Security men detained Benjamin Lan, 54, a Taiwan-born veteran of the US military, and Sun Gang, 44, a Chinese-born New Zealand businessman, in Beijing on May 12, a few hours before they were to carry out the plan, said Peng Ming, president of the little-known China Federation Party.
The pair and six Chinese nationals also rounded up were members of Peng's staunchly anti-communist party, which has set up a government in exile with the aim of fomenting "revolution" and "overthrowing" the Chinese Communist Party (CCP) who have run China since 1949.
"This regime is evil to the core and will not change on its own," Peng said by telephone from San Francisco.
"It's like a dilapidating house. Renovation is no good. It has to be torn down and rebuilt," said Peng, one of the most radical opponents of Chinese Communist Party rule.
"We're not ruling out the use of force, but it's a last resort," Peng said, adding that underground party members in China include veterans and former CCP members.
Peng said the men could be sentenced to death if convicted.
The group was putting together the hot air balloons brought into China from the US when they were arrested after a Chinese dissident alerted the security apparatus by publicizing their plan on the Internet.
They had planned to explode the balloons by remote control above Tiananmen Square and Beijing's international airport, sending into the air 2,000 leaflets espousing the party's pro-democracy platform.
"It wasn't mission impossible.
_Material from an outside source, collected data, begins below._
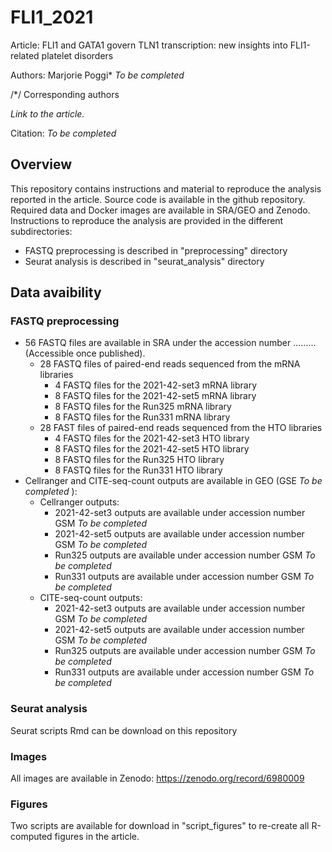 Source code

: # FLI1_2021

Article: FLI1 and GATA1 govern TLN1 transcription: new insights into FLI1-related platelet disorders

Authors: Marjorie Poggi* <i> To be completed </i>

/*/ Corresponding authors 

<i> Link to the article. </i>

Citation: <i> To be completed </i>

## Overview 

This repository contains instructions and material to reproduce the analysis reported in the article. Source code is available in the github repository. Required data and Docker images are available in SRA/GEO and Zenodo. Instructions to reproduce the analysis are provided in the different subdirectories: 

  - FASTQ preprocessing is described in "preprocessing" directory
  - Seurat analysis is described in "seurat_analysis" directory

## Data avaibility

### FASTQ preprocessing

  - 56 FASTQ files are available in SRA under the accession number ......... (Accessible once published).
    - 28 FASTQ files of paired-end reads sequenced from the mRNA libraries
      - 4  FASTQ files for the 2021-42-set3 mRNA library
      - 8  FASTQ files for the 2021-42-set5 mRNA library
      - 8  FASTQ files for the Run325 mRNA library
      - 8  FASTQ files for the Run331 mRNA library
    - 28 FAST files of paired-end reads sequenced from the HTO libraries
      - 4 FASTQ files for the 2021-42-set3 HTO library
      - 8 FASTQ files for the 2021-42-set5 HTO library
      - 8 FASTQ files for the Run325 HTO library
      - 8 FASTQ files for the Run331 HTO library
  - Cellranger and CITE-seq-count outputs are available in GEO (GSE <i> To be completed </i>): 
    - Cellranger outputs: 
      -  2021-42-set3 outputs are available under accession number GSM <i> To be completed </i>
      -  2021-42-set5 outputs are available under accession number GSM <i> To be completed </i>
      -  Run325 outputs are available under accession number GSM <i> To be completed </i>
      -  Run331 outputs are available under accession number GSM <i> To be completed </i>
    - CITE-seq-count outputs:
      -  2021-42-set3 outputs are available under accession number GSM <i> To be completed </i>
      -  2021-42-set5 outputs are available under accession number GSM <i> To be completed </i>
      -  Run325 outputs are available under accession number GSM <i> To be completed </i>
      -  Run331 outputs are available under accession number GSM <i> To be completed </i>

### Seurat analysis 

Seurat scripts Rmd can be download on this repository


### Images

All images are available in Zenodo: https://zenodo.org/record/6980009

### Figures 

Two scripts are available for download in "script_figures" to re-create all R-computed figures in the article.
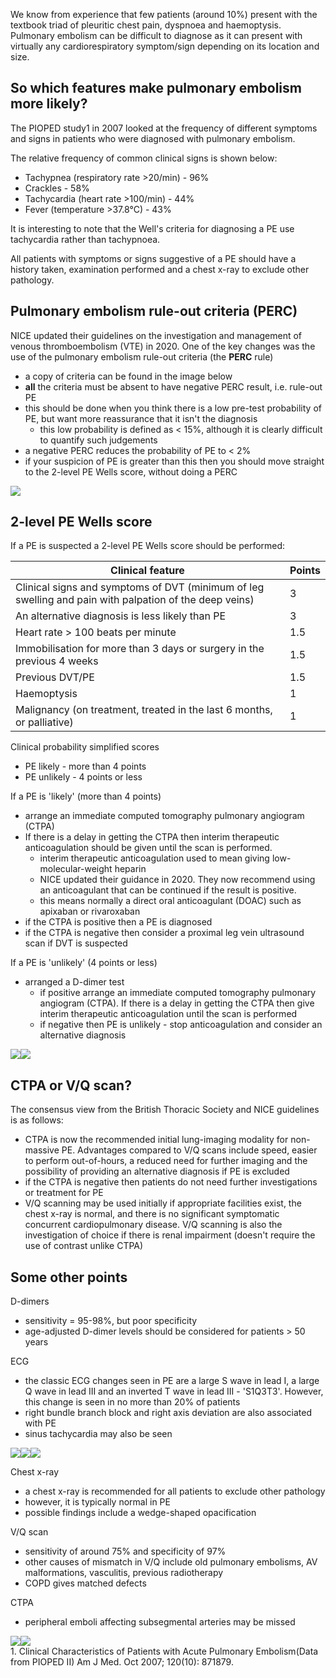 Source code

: We know from experience that few patients (around 10%) present with the textbook triad of pleuritic chest pain, dyspnoea and haemoptysis. Pulmonary embolism can be difficult to diagnose as it can present with virtually any cardiorespiratory symptom/sign depending on its location and size.  
  
So which features make pulmonary embolism more likely?
------------------------------------------------------

  
The PIOPED study1 in 2007 looked at the frequency of different symptoms and signs in patients who were diagnosed with pulmonary embolism.  
  
The relative frequency of common clinical signs is shown below:  
* Tachypnea (respiratory rate \>20/min) \- 96%
* Crackles \- 58%
* Tachycardia (heart rate \>100/min) \- 44%
* Fever (temperature \>37\.8°C) \- 43%

  
It is interesting to note that the Well's criteria for diagnosing a PE use tachycardia rather than tachypnoea.  
  
All patients with symptoms or signs suggestive of a PE should have a history taken, examination performed and a chest x\-ray to exclude other pathology.  
  
  
Pulmonary embolism rule\-out criteria (PERC)
--------------------------------------------

  
NICE updated their guidelines on the investigation and management of venous thromboembolism (VTE) in 2020\. One of the key changes was the use of the pulmonary embolism rule\-out criteria (the **PERC** rule)  
* a copy of criteria can be found in the image below
* **all** the criteria must be absent to have negative PERC result, i.e. rule\-out PE
* this should be done when you think there is a low pre\-test probability of PE, but want more reassurance that it isn't the diagnosis
	+ this low probability is defined as \< 15%, although it is clearly difficult to quantify such judgements
* a negative PERC reduces the probability of PE to \< 2%
* if your suspicion of PE is greater than this then you should move straight to the 2\-level PE Wells score, without doing a PERC

  
[![](https://d32xxyeh8kfs8k.cloudfront.net/images_Passmedicine/pdd550.png)](https://d32xxyeh8kfs8k.cloudfront.net/images_Passmedicine/pdd550b.png)  
  
2\-level PE Wells score
-----------------------

  
If a PE is suspected a 2\-level PE Wells score should be performed:  
  


| **Clinical feature** | **Points** |
| --- | --- |
| Clinical signs and symptoms of DVT (minimum of leg swelling and pain with palpation of the deep veins) | 3 |
| An alternative diagnosis is less likely than PE | 3 |
| Heart rate \> 100 beats per minute | 1\.5 |
| Immobilisation for more than 3 days or surgery in the previous 4 weeks | 1\.5 |
| Previous DVT/PE | 1\.5 |
| Haemoptysis | 1 |
| Malignancy (on treatment, treated in the last 6 months, or palliative) | 1 |

  
Clinical probability simplified scores  
* PE likely \- more than 4 points
* PE unlikely \- 4 points or less

  
If a PE is 'likely' (more than 4 points)   
* arrange an immediate computed tomography pulmonary angiogram (CTPA)
* If there is a delay in getting the CTPA then interim therapeutic anticoagulation should be given until the scan is performed.
	+ interim therapeutic anticoagulation used to mean giving low\-molecular\-weight heparin
	+ NICE updated their guidance in 2020\. They now recommend using an anticoagulant that can be continued if the result is positive.
	+ this means normally a direct oral anticoagulant (DOAC) such as apixaban or rivaroxaban
* if the CTPA is positive then a PE is diagnosed
* if the CTPA is negative then consider a proximal leg vein ultrasound scan if DVT is suspected

  
If a PE is 'unlikely' (4 points or less)  
* arranged a D\-dimer test
	+ if positive arrange an immediate computed tomography pulmonary angiogram (CTPA). If there is a delay in getting the CTPA then give interim therapeutic anticoagulation until the scan is performed
	+ if negative then PE is unlikely \- stop anticoagulation and consider an alternative diagnosis

  
[![](https://d32xxyeh8kfs8k.cloudfront.net/images_Passmedicine/pdd553.png)](https://d32xxyeh8kfs8k.cloudfront.net/images_Passmedicine/pdd553b.png)[![](https://d32xxyeh8kfs8k.cloudfront.net/images_Passmedicine/pdd552.png)](https://d32xxyeh8kfs8k.cloudfront.net/images_Passmedicine/pdd552b.png)  
  
CTPA or V/Q scan?
-----------------

  
The consensus view from the British Thoracic Society and NICE guidelines is as follows:  
* CTPA is now the recommended initial lung\-imaging modality for non\-massive PE. Advantages compared to V/Q scans include speed, easier to perform out\-of\-hours, a reduced need for further imaging and the possibility of providing an alternative diagnosis if PE is excluded
* if the CTPA is negative then patients do not need further investigations or treatment for PE
* V/Q scanning may be used initially if appropriate facilities exist, the chest x\-ray is normal, and there is no significant symptomatic concurrent cardiopulmonary disease. V/Q scanning is also the investigation of choice if there is renal impairment (doesn't require the use of contrast unlike CTPA)

  
  
Some other points
-----------------

  
D\-dimers  
* sensitivity \= 95\-98%, but poor specificity
* age\-adjusted D\-dimer levels should be considered for patients \> 50 years

  
ECG  
* the classic ECG changes seen in PE are a large S wave in lead I, a large Q wave in lead III and an inverted T wave in lead III \- 'S1Q3T3'. However, this change is seen in no more than 20% of patients
* right bundle branch block and right axis deviation are also associated with PE
* sinus tachycardia may also be seen

  
[![](https://d32xxyeh8kfs8k.cloudfront.net/images_Passmedicine/ecg079.png)](https://d32xxyeh8kfs8k.cloudfront.net/images_Passmedicine/ecg079b.png)[![](https://d32xxyeh8kfs8k.cloudfront.net/images_Passmedicine/ecg034.jpg)](https://d32xxyeh8kfs8k.cloudfront.net/images_Passmedicine/ecg034b.jpg)[![](https://d32xxyeh8kfs8k.cloudfront.net/images_Passmedicine/ecg065.jpg)](https://d32xxyeh8kfs8k.cloudfront.net/images_Passmedicine/ecg065b.jpg)  
  
Chest x\-ray  
* a chest x\-ray is recommended for all patients to exclude other pathology
* however, it is typically normal in PE
* possible findings include a wedge\-shaped opacification

  
V/Q scan  
* sensitivity of around 75% and specificity of 97%
* other causes of mismatch in V/Q include old pulmonary embolisms, AV malformations, vasculitis, previous radiotherapy
* COPD gives matched defects

  
CTPA  
* peripheral emboli affecting subsegmental arteries may be missed

  
[![](https://d32xxyeh8kfs8k.cloudfront.net/images_Passmedicine/xrb065.jpg)](https://d32xxyeh8kfs8k.cloudfront.net/images_Passmedicine/xrb065b.jpg)[![](https://d32xxyeh8kfs8k.cloudfront.net/images_Passmedicine/pdd109.jpg)](https://d32xxyeh8kfs8k.cloudfront.net/images_Passmedicine/pdd109b.jpg)  
1\. Clinical Characteristics of Patients with Acute Pulmonary Embolism(Data from PIOPED II) Am J Med. Oct 2007; 120(10\): 871879\.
If the Security Bureau had arrived a few hours later, the balloons would have been up in the air," said Peng, who fled China to Southeast Asia en route to the US in 2001 after 18 months in a labor camp.
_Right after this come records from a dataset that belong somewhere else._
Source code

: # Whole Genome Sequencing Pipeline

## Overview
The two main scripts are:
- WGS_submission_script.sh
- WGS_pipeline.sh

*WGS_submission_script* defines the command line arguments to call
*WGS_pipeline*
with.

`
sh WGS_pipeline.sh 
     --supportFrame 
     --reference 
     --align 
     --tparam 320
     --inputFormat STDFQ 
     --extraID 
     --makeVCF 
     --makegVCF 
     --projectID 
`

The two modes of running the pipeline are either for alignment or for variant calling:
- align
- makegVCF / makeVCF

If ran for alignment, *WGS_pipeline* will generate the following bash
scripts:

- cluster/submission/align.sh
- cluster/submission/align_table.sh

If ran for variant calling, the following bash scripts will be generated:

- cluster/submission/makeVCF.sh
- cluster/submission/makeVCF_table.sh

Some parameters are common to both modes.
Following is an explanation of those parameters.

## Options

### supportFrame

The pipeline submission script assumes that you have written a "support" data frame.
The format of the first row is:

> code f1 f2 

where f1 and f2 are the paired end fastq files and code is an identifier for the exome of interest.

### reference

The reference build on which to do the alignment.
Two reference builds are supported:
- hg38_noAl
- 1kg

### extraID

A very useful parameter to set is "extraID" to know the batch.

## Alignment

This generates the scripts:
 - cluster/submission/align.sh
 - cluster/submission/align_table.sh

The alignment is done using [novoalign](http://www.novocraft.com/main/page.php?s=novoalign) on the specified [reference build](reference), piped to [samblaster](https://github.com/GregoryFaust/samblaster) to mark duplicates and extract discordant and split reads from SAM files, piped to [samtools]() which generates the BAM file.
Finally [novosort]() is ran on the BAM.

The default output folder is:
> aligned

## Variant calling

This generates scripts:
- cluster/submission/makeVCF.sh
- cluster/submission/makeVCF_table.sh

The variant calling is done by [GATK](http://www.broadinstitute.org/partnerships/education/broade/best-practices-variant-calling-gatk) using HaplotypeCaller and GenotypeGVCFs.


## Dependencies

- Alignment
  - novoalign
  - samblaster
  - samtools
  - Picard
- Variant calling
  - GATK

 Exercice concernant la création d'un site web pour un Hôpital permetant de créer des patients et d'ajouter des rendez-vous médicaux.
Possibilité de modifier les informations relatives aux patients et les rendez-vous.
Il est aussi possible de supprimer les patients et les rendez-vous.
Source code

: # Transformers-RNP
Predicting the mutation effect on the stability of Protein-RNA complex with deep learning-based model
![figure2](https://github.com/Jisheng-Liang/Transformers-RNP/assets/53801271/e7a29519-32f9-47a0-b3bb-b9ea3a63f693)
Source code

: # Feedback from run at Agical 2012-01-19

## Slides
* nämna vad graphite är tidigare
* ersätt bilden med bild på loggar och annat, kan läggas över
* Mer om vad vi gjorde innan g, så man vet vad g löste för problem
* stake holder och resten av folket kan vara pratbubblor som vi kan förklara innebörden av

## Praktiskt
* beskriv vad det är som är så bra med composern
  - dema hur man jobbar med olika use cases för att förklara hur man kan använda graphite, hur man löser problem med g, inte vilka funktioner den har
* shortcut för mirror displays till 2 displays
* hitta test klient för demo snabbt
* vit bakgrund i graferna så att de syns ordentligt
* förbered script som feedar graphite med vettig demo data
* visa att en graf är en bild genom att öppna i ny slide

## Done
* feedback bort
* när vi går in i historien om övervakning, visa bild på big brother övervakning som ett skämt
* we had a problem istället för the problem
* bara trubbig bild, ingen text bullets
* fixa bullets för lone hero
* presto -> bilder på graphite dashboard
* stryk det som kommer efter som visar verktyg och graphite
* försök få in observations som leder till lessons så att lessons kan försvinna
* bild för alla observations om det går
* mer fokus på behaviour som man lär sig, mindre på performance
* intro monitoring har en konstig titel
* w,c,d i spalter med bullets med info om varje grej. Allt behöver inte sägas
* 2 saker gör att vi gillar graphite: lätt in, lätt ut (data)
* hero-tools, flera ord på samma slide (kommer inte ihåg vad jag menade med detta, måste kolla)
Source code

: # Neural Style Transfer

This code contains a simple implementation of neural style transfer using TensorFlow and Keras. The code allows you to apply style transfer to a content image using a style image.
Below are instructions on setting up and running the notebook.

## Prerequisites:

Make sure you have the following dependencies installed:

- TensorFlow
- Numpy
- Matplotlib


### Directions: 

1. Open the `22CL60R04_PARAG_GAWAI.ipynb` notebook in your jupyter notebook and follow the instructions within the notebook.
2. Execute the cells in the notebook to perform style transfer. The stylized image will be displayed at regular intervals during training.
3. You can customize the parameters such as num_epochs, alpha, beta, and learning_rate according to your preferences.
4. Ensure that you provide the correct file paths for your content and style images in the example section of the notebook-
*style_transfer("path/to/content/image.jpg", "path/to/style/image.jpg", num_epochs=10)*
"The terrorism accusations may have stemmed from the detonators found in their possession. But the detonators were intended to explode the balloons and not attack people," the 46-year-old activist said.
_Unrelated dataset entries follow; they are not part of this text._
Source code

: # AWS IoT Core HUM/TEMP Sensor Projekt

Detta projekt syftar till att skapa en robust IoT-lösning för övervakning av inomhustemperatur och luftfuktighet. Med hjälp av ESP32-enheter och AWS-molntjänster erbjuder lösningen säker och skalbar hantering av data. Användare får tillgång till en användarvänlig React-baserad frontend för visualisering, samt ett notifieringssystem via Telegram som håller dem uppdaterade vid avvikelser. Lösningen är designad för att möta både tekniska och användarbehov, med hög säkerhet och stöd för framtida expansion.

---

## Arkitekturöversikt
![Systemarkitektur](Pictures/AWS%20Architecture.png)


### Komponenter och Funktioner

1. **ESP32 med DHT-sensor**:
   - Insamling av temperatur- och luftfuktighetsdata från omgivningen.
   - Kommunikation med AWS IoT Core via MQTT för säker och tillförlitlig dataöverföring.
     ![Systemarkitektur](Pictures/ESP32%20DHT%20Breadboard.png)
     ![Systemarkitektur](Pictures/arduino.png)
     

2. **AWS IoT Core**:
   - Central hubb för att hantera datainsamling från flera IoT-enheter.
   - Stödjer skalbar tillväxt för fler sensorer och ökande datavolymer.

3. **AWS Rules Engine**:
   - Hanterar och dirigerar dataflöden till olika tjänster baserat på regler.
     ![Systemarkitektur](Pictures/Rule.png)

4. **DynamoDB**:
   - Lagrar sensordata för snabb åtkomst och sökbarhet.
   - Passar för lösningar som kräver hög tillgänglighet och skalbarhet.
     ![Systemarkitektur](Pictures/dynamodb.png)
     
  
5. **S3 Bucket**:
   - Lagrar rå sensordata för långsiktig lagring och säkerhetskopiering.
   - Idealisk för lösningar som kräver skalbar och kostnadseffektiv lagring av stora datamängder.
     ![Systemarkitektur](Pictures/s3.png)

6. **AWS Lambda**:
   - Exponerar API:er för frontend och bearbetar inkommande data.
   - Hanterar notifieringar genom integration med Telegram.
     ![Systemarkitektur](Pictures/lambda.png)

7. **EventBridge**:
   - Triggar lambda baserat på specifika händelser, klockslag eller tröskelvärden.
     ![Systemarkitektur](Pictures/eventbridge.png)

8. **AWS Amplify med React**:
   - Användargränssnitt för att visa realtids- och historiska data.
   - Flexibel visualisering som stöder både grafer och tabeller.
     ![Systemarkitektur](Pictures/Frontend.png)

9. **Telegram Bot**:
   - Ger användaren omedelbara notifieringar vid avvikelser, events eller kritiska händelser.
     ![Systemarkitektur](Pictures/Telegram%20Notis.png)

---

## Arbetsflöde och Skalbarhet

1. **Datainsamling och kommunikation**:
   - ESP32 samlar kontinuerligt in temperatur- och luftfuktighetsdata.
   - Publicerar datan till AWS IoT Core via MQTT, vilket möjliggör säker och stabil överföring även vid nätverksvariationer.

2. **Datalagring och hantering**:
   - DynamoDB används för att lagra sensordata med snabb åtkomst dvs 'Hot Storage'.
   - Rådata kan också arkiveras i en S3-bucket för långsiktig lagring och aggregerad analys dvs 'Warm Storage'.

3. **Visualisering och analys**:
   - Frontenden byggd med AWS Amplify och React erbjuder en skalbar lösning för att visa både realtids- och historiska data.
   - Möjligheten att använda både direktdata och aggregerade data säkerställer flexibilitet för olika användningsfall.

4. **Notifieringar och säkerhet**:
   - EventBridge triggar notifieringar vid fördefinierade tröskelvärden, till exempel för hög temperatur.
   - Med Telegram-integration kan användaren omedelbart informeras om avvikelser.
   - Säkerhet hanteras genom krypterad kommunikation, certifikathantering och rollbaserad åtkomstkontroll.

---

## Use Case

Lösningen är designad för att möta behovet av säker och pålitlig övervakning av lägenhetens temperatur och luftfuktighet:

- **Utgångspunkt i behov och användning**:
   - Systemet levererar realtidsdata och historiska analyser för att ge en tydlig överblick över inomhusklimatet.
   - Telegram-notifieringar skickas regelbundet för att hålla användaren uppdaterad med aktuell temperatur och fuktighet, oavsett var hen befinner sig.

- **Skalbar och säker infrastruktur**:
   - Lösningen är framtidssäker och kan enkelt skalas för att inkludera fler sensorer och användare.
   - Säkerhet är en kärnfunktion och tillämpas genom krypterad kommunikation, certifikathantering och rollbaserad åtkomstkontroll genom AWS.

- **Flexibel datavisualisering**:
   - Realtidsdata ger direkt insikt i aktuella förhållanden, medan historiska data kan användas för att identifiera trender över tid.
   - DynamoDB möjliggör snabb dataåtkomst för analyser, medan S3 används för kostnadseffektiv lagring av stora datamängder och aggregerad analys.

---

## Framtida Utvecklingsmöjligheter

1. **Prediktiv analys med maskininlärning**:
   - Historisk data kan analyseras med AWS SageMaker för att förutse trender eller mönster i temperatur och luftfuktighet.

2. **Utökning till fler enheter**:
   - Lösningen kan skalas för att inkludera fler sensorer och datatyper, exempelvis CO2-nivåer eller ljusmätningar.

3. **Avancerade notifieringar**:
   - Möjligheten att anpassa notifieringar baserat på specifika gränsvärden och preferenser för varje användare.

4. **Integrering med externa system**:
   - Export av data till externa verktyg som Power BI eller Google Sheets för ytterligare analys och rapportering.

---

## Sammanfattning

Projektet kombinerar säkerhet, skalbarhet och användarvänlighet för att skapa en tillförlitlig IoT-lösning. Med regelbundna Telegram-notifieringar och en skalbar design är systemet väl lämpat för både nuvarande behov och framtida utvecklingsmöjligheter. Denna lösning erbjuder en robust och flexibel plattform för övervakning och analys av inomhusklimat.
"How can we be terrorists? We've never attacked civilian targets or harmed civilians. The government's accusations are without basis," said Peng, a former CCP member and manager of a state-owned firm.
A Foreign Ministry spokeswoman said this week Lan and Sun came to China to carry out "violent terrorist activities."
In February, a court in Shenzhen jailed US-based democracy activist Wang Bingzhang for life on errorism and espionage charges -- the first time the terrorism charge had been used to convict a democracy campaigner.
Peng and Wang are shunned by China's exiled pro-democracy movement, which is fragmented but mainly advocates changing the country through peaceful means.